Art, Lost and Found
At Schools Neuschwanstein in southern Bavaria, Captain James Rorimer supervises the safeguarding of art stolen from French Jews and stored during the war at the castle (April May, 1945).
This review of “The Rape of Europe,” which was released in theaters last year but airs on many PBS stations on Monday, originally ran on Sept. 17, 2007.
The issues raised by “The Rape of Europe,” a documentary about the Nazi pillaging of art and the Allied effort to return it, can’t be conveniently consigned to the dustbin of history. This story is still playing out, contentiously and emotionally, as art is recovered and heirs sue for restitution. (The case of Klimt’s portrait of Adele Bloch Bauer, familiar to many New Yorkers, opens and closes the movie.)

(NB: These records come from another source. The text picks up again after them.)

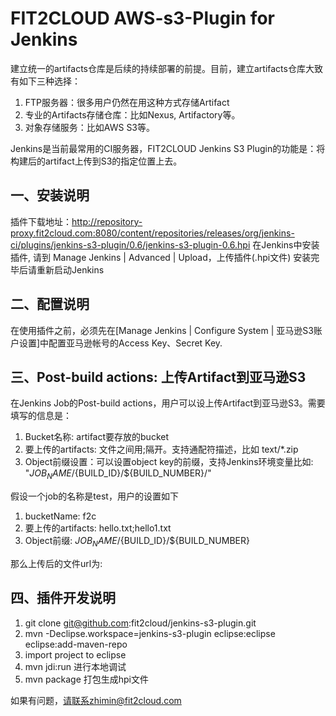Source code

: FIT2CLOUD AWS-s3-Plugin for Jenkins
====================
建立统一的artifacts仓库是后续的持续部署的前提。目前，建立artifacts仓库大致有如下三种选择：

1. FTP服务器：很多用户仍然在用这种方式存储Artifact
2. 专业的Artifacts存储仓库：比如Nexus, Artifactory等。
3. 对象存储服务：比如AWS S3等。

Jenkins是当前最常用的CI服务器，FIT2CLOUD Jenkins S3 Plugin的功能是：将构建后的artifact上传到S3的指定位置上去。
 	
一、安装说明
-------------------------

插件下载地址：http://repository-proxy.fit2cloud.com:8080/content/repositories/releases/org/jenkins-ci/plugins/jenkins-s3-plugin/0.6/jenkins-s3-plugin-0.6.hpi
在Jenkins中安装插件, 请到 Manage Jenkins | Advanced | Upload，上传插件(.hpi文件)
安装完毕后请重新启动Jenkins

二、配置说明
-------------------------

在使用插件之前，必须先在[Manage Jenkins | Configure System | 亚马逊S3账户设置]中配置亚马逊帐号的Access Key、Secret Key.


三、Post-build actions: 上传Artifact到亚马逊S3
-------------------------

在Jenkins Job的Post-build actions，用户可以设上传Artifact到亚马逊S3。需要填写的信息是：

1. Bucket名称: artifact要存放的bucket
2. 要上传的artifacts: 文件之间用;隔开。支持通配符描述，比如 text/*.zip
3. Object前缀设置：可以设置object key的前缀，支持Jenkins环境变量比如: "${JOB_NAME}/${BUILD_ID}/${BUILD_NUMBER}/"

假设一个job的名称是test，用户的设置如下

1. bucketName: f2c
2. 要上传的artifacts: hello.txt;hello1.txt
3. Object前缀: ${JOB_NAME}/${BUILD_ID}/${BUILD_NUMBER}

那么上传后的文件url为: 


四、插件开发说明
-------------------------

1. git clone git@github.com:fit2cloud/jenkins-s3-plugin.git
2. mvn -Declipse.workspace=jenkins-s3-plugin eclipse:eclipse eclipse:add-maven-repo
3. import project to eclipse
4. mvn jdi:run 进行本地调试
5. mvn package 打包生成hpi文件

如果有问题，请联系zhimin@fit2cloud.com
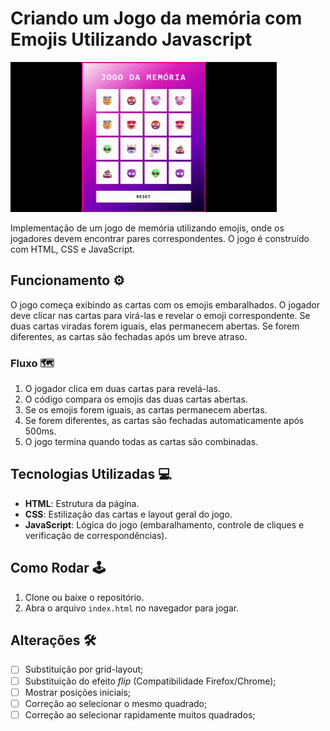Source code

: # Criando um Jogo da memória com Emojis Utilizando Javascript

![record](./doc/Record.gif)

Implementação de um jogo de memória utilizando emojis, onde os jogadores devem encontrar pares correspondentes. O jogo é construído com HTML, CSS e JavaScript.

## Funcionamento ⚙️

O jogo começa exibindo as cartas com os emojis embaralhados. O jogador deve clicar nas cartas para virá-las e revelar o emoji correspondente. Se duas cartas viradas forem iguais, elas permanecem abertas. Se forem diferentes, as cartas são fechadas após um breve atraso.

### Fluxo 🗺️

1. O jogador clica em duas cartas para revelá-las.
2. O código compara os emojis das duas cartas abertas.
3. Se os emojis forem iguais, as cartas permanecem abertas.
4. Se forem diferentes, as cartas são fechadas automaticamente após 500ms.
5. O jogo termina quando todas as cartas são combinadas.

## Tecnologias Utilizadas 💻

- **HTML**: Estrutura da página.
- **CSS**: Estilização das cartas e layout geral do jogo.
- **JavaScript**: Lógica do jogo (embaralhamento, controle de cliques e verificação de correspondências).

## Como Rodar 🕹️

1. Clone ou baixe o repositório.
2. Abra o arquivo `index.html` no navegador para jogar.

## Alterações 🛠️

- [ ] Substituição por grid-layout;
- [ ] Substituição do efeito *flip* (Compatibilidade Firefox/Chrome);
- [ ] Mostrar posições iniciais;
- [ ] Correção ao selecionar o mesmo quadrado;
- [ ] Correção ao selecionar rapidamente muitos quadrados;
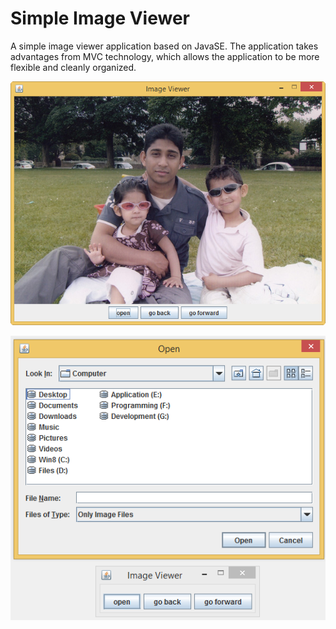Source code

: # Simple Image Viewer
A simple image viewer application based on JavaSE. The application takes advantages from MVC technology, which allows the application to be more flexible and cleanly organized.

![Alt text](resources/ImageViewer.png "Image Viewer")

![Alt text](resources/FileChooser.png "File Chooser")

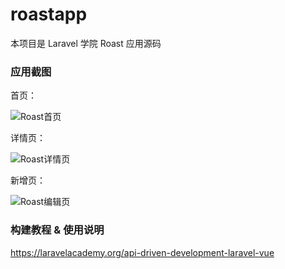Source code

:# roastapp

本项目是 Laravel 学院 Roast 应用源码

### 应用截图

首页：

![Roast首页](https://static.laravelacademy.org/wp-content/uploads/2018/10/0699b21232cd88aef0e705d0512741eb.jpg)

详情页：

![Roast详情页](https://static.laravelacademy.org/wp-content/uploads/2018/10/9ec1f3dc7f78a27a3ba6411497142d6c.jpg)

新增页：

![Roast编辑页](https://static.laravelacademy.org/wp-content/uploads/2018/10/9b2777f086dcb29bc9992fe4ce2d5e03.jpg)

### 构建教程 & 使用说明

<https://laravelacademy.org/api-driven-development-laravel-vue>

“The Rape of Europe” covers endlessly interesting material: the central role art played for the Nazis; the arriviste connoisseurship of Hitler and Goering; the Germans’ different treatment of cities like Krakow (spared for its Germanic art) and Warsaw (almost obliterated for its Slavic art and sensibility). It also raises endlessly interesting questions: Should soldiers’ lives be risked to save historic sites and artwork? Can a culture survive if its art is wiped out?
The film, based on a book by Lynn H. Nicholas, crams in a lot, which means it can seem rushed and cursory. And some parts beg for fuller treatment. The Monuments Men G.I.’s (mainly) whose mission was to recover and return art could easily be the subject of their own documentary. They’re heroes. And their work was vital to, in the words of one Florentine woman, “the victory of beauty over horror.”